Journal of Frontiers of Computer Science and Technology ›› 2016, Vol. 10 ›› Issue (1): 122-129.DOI: 10.3778/j.issn.1673-9418.1502017

Previous Articles     Next Articles

Semantic Model with Thesaurus for Forestry Information Retrieval

HAN Qichen1,2, LI Dongmei1+   

  1. 1. School of Information Science and Technology, Beijing Forestry University, Beijing 100083, China
    2. School of Engineering Science, University of Chinese Academy of Sciences, Beijing 100049, China
  • Online:2016-01-01 Published:2016-01-07

基于叙词表的林业信息语义检索模型

韩其琛1,2,李冬梅1+   

  1. 1. 北京林业大学 信息学院,北京 100083
    2. 中国科学院大学 工程科学学院,北京 100049

Abstract: With the speedy development of the Internet, keyword-based retrieval method has failed to meet the needs of people.
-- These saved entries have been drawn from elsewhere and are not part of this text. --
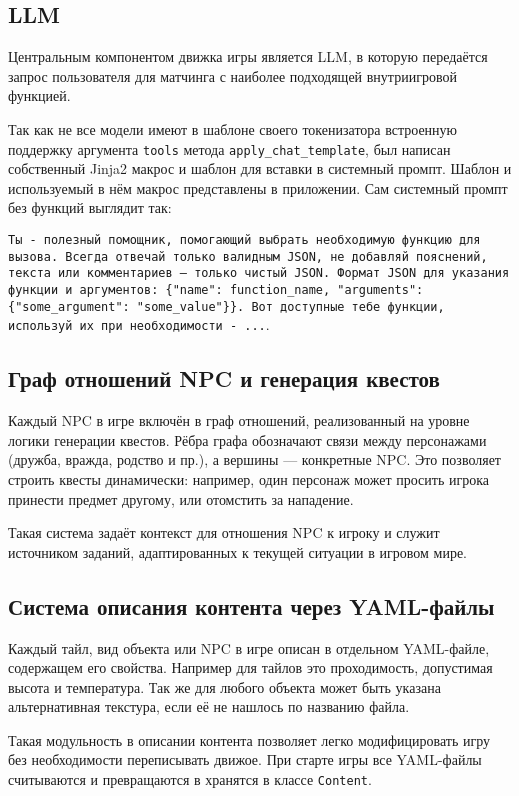 \documentclass[14pt]{extarticle}
\begin{document}
\subsection{LLM}

Центральным компонентом движка игры является LLM, в которую передаётся запрос пользователя для матчинга с наиболее подходящей внутриигровой функцией.

Так как не все модели имеют в шаблоне своего токенизатора встроенную поддержку аргумента \texttt{tools} метода \texttt{apply\_chat\_template}, был написан собственный Jinja2 макрос и шаблон для вставки в системный промпт. Шаблон и используемый в нём макрос представлены в приложении. Сам системный промпт без функций выглядит так:

\texttt{Ты - полезный помощник, помогающий выбрать необходимую функцию для вызова. Всегда отвечай только валидным JSON, не добавляй пояснений, текста или комментариев — только чистый JSON. Формат JSON для указания функции и аргументов: \{"name": function\_name, "arguments": \{"some\_argument": "some\_value"\}\}. Вот доступные тебе функции, используй их при необходимости - ...}.

\subsection{Граф отношений NPC и генерация квестов}

Каждый NPC в игре включён в граф отношений, реализованный на уровне логики генерации квестов. Рёбра графа обозначают связи между персонажами (дружба, вражда, родство и пр.), а вершины — конкретные NPC. Это позволяет строить квесты динамически: например, один персонаж может просить игрока принести предмет другому, или отомстить за нападение.

Такая система задаёт контекст для отношения NPC к игроку и служит источником заданий, адаптированных к текущей ситуации в игровом мире.

\subsection{Система описания контента через YAML-файлы}

Каждый тайл, вид объекта или NPC в игре описан в отдельном YAML-файле, содержащем его свойства. Например для тайлов это проходимость, допустимая высота и температура. Так же для любого объекта может быть указана альтернативная текстура, если её не нашлось по названию файла.

Такая модульность в описании контента позволяет легко модифицировать игру без необходимости переписывать движое. При старте игры все YAML-файлы считываются и превращаются в хранятся в классе \texttt{Content}.
\end{document}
The semantic relationship within the thesaurus can improve recall ratio and precision ratio. If the thesaurus is introduced into current network information retrieval tool, the search technology would be definitely improved with the aid of rich semantic relationship of the thesaurus. This paper proposes an idea of calculating the similarity based on the relationship among the terms in the thesaurus. Utilizing query extension, this paper designs a semantic model with thesaurus for forestry information retrieval (SMTFIR). Finally, this paper compares SMTFIR, Baidu and the method used in agricultural thesaurus with two category realms in forestry thesaurus. The?results show that SMTFIR can improve keyword-based retrieval method more effectively using thesaurus. In addition, SMTFIR is also suitable to other domains and provides a new thought for applying thesaurus in network information system.
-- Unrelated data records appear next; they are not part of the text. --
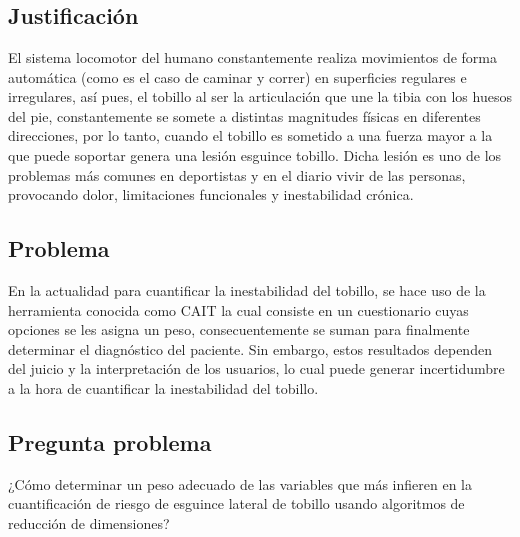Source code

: \cleardoublepage %

\chapter{}

\section{Justificación}

El sistema locomotor del humano constantemente realiza movimientos de forma automática (como es el caso de caminar y correr) en superficies regulares e irregulares, así pues, el tobillo al ser la articulación que une la tibia con los huesos del pie, constantemente se somete a distintas magnitudes físicas en diferentes direcciones, por lo tanto, cuando el tobillo es sometido a una fuerza mayor a la que puede soportar genera una lesión esguince tobillo. Dicha lesión es uno de los problemas más comunes en deportistas y en el diario vivir de las personas, provocando dolor, limitaciones funcionales y inestabilidad crónica.

\section{Problema}

En la actualidad para cuantificar la inestabilidad del tobillo, se hace uso de la herramienta conocida como CAIT la cual consiste en un cuestionario cuyas opciones se les asigna un peso, consecuentemente se suman para finalmente determinar el diagnóstico del paciente. Sin embargo, estos resultados dependen del juicio y la interpretación de los usuarios, lo cual puede generar incertidumbre a la hora de cuantificar la inestabilidad del tobillo. 


\section{Pregunta problema}
¿Cómo determinar un peso adecuado de las variables que más infieren en la cuantificación de riesgo de esguince lateral de tobillo usando algoritmos de reducción de dimensiones?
Key words: forestry thesaurus, semantic retrieval, similarity computation, query extension, webpage grabbing

摘要: 随着互联网的快速发展,基于关键词字面匹配的信息检索方式已不能满足人们的需求。叙词表中所包含的语义关系是提高查全率和查准率的重要途径,如果将叙词表控制机制引入当前网络信息检索工具中,必然能在一定程度上提高信息检索的效率。利用叙词表中的词间关系,提出了一种计算叙词间语义相似度的方法,借助查询扩展的思想,设计了一种基于叙词表的林业信息语义检索模型。最后,以林业汉英拉叙词表中两个类目范畴作为实验对象,分别同百度搜索引擎、农业叙词表中所使用的检索方法进行了比较,实验结果表明,提出的检索模型可以更好地利用叙词表来改进传统的基于关键字的检索方式,此外,所提模型是通用的,为叙词表在网络信息系统中的应用提供了一种新的思路。

关键词: 林业叙词表, 语义检索, 相似度计算, 查询扩展, 网页抓取